### PROBLEM
Repeat only what appears from the line containing "type_no_space_upper_length_2 | RE |" through the last line of the listing below, exactly as written.

- Opening Delimiter -

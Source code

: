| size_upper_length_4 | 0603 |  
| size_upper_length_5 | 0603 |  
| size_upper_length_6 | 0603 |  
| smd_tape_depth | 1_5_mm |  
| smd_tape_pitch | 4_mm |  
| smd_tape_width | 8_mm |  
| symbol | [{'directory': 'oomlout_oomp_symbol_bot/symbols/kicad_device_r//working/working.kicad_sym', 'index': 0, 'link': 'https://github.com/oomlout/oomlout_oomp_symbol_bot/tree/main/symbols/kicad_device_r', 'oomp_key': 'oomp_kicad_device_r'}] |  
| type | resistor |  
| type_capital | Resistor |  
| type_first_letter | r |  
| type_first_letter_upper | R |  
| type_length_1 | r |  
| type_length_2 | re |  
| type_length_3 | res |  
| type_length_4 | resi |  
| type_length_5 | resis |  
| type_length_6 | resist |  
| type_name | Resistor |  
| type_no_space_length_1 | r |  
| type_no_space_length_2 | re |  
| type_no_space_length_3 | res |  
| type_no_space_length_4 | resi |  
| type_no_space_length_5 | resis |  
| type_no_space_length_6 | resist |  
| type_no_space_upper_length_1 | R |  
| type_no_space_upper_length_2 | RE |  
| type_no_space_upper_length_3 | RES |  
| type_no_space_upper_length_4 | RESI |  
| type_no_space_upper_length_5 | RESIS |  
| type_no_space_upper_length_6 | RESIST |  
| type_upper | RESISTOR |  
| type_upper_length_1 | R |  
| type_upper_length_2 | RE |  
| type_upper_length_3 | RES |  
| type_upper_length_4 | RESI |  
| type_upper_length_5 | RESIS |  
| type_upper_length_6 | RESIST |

- Closing Delimiter -

### FINAL ANSWER
| type_no_space_upper_length_2 | RE |  
| type_no_space_upper_length_3 | RES |  
| type_no_space_upper_length_4 | RESI |  
| type_no_space_upper_length_5 | RESIS |  
| type_no_space_upper_length_6 | RESIST |  
| type_upper | RESISTOR |  
| type_upper_length_1 | R |  
| type_upper_length_2 | RE |  
| type_upper_length_3 | RES |  
| type_upper_length_4 | RESI |  
| type_upper_length_5 | RESIS |  
| type_upper_length_6 | RESIST |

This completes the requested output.